Aim of the task —
The data below should be restated word for word, with every picture omitted.

[Rendered images with source text]
=-=-=
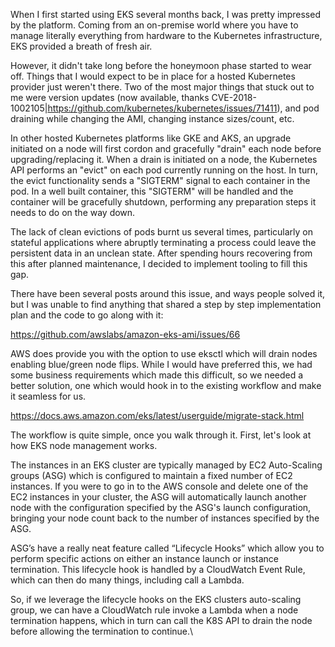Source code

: When I first started using EKS several months back, I was pretty impressed by the platform.  Coming from an on-premise world where you have to manage literally everything from hardware to the Kubernetes infrastructure, EKS provided a breath of fresh air.

However, it didn't take long before the honeymoon phase started to wear off.  Things that I would expect to be in place for a hosted Kubernetes provider just weren't there.  Two of the most major things that stuck out to me were version updates (now available, thanks CVE-2018-1002105|https://github.com/kubernetes/kubernetes/issues/71411), and pod draining while changing the AMI, changing instance sizes/count, etc.

In other hosted Kubernetes platforms like GKE and AKS, an upgrade initiated on a node will first cordon and gracefully "drain" each node before upgrading/replacing it.  When a drain is initiated on a node, the Kubernetes API performs an "evict" on each pod currently running on the host.  In turn, the evict functionality sends a "SIGTERM" signal to each container in the pod.  In a well built container, this "SIGTERM" will be handled and the container will be gracefully shutdown, performing any preparation steps it needs to do on the way down.

The lack of clean evictions of pods burnt us several times, particularly on stateful applications where abruptly terminating a process could leave the persistent data in an unclean state.  After spending hours recovering from this after planned maintenance, I decided to implement tooling to fill this gap.

There have been several posts around this issue, and ways people solved it, but I was unable to find anything that shared a step by step implementation plan and the code to go along with it:

https://github.com/awslabs/amazon-eks-ami/issues/66

AWS does provide you with the option to use eksctl which will drain nodes enabling blue/green node flips.  While I would have preferred this, we had some business requirements which made this difficult, so we needed a better solution, one which would hook in to the existing workflow and make it seamless for us.

https://docs.aws.amazon.com/eks/latest/userguide/migrate-stack.html

The workflow is quite simple, once you walk through it.  First, let's look at how EKS node management works.

The instances in an EKS cluster are typically managed by EC2 Auto-Scaling groups (ASG) which is configured to maintain a fixed number of EC2 instances.  If you were to go in to the AWS console and delete one of the EC2 instances in your cluster, the ASG will automatically launch another node with the configuration specified by the ASG's launch configuration, bringing your node count back to the number of instances specified by the ASG.

ASG’s have a really neat feature called “Lifecycle Hooks” which allow you to perform specific actions on either an instance launch or instance termination.  This lifecycle hook is handled by a CloudWatch Event Rule, which can then do many things, including call a Lambda.

So, if we leverage the lifecycle hooks on the EKS clusters auto-scaling group, we can have a CloudWatch rule invoke a Lambda when a node termination happens, which in turn can call the K8S API to drain the node before allowing the termination to continue.\

<Insert Image Workflow>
=-=-=
Output of the exercise —
Source code

: When I first started using EKS several months back, I was pretty impressed by the platform.  Coming from an on-premise world where you have to manage literally everything from hardware to the Kubernetes infrastructure, EKS provided a breath of fresh air.

However, it didn't take long before the honeymoon phase started to wear off.  Things that I would expect to be in place for a hosted Kubernetes provider just weren't there.  Two of the most major things that stuck out to me were version updates (now available, thanks CVE-2018-1002105|https://github.com/kubernetes/kubernetes/issues/71411), and pod draining while changing the AMI, changing instance sizes/count, etc.

In other hosted Kubernetes platforms like GKE and AKS, an upgrade initiated on a node will first cordon and gracefully "drain" each node before upgrading/replacing it.  When a drain is initiated on a node, the Kubernetes API performs an "evict" on each pod currently running on the host.  In turn, the evict functionality sends a "SIGTERM" signal to each container in the pod.  In a well built container, this "SIGTERM" will be handled and the container will be gracefully shutdown, performing any preparation steps it needs to do on the way down.

The lack of clean evictions of pods burnt us several times, particularly on stateful applications where abruptly terminating a process could leave the persistent data in an unclean state.  After spending hours recovering from this after planned maintenance, I decided to implement tooling to fill this gap.

There have been several posts around this issue, and ways people solved it, but I was unable to find anything that shared a step by step implementation plan and the code to go along with it:

https://github.com/awslabs/amazon-eks-ami/issues/66

AWS does provide you with the option to use eksctl which will drain nodes enabling blue/green node flips.  While I would have preferred this, we had some business requirements which made this difficult, so we needed a better solution, one which would hook in to the existing workflow and make it seamless for us.

https://docs.aws.amazon.com/eks/latest/userguide/migrate-stack.html

The workflow is quite simple, once you walk through it.  First, let's look at how EKS node management works.

The instances in an EKS cluster are typically managed by EC2 Auto-Scaling groups (ASG) which is configured to maintain a fixed number of EC2 instances.  If you were to go in to the AWS console and delete one of the EC2 instances in your cluster, the ASG will automatically launch another node with the configuration specified by the ASG's launch configuration, bringing your node count back to the number of instances specified by the ASG.

ASG’s have a really neat feature called “Lifecycle Hooks” which allow you to perform specific actions on either an instance launch or instance termination.  This lifecycle hook is handled by a CloudWatch Event Rule, which can then do many things, including call a Lambda.

So, if we leverage the lifecycle hooks on the EKS clusters auto-scaling group, we can have a CloudWatch rule invoke a Lambda when a node termination happens, which in turn can call the K8S API to drain the node before allowing the termination to continue.\

<Insert Image Workflow>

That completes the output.